"""
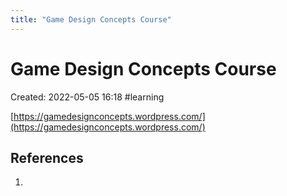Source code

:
 ```yaml
---
title: "Game Design Concepts Course"
---
```

# Game Design Concepts Course

Created: 2022-05-05 16:18
#learning

[https://gamedesignconcepts.wordpress.com/](https://gamedesignconcepts.wordpress.com/)

## References
1.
"""
• _Your task_
Write out exactly the lines from the line containing "Created: 2022-05-05 16:18" to the end of the listing above, both included, and nothing else.

• _Exercise response_
Created: 2022-05-05 16:18
#learning

[https://gamedesignconcepts.wordpress.com/](https://gamedesignconcepts.wordpress.com/)

## References
1.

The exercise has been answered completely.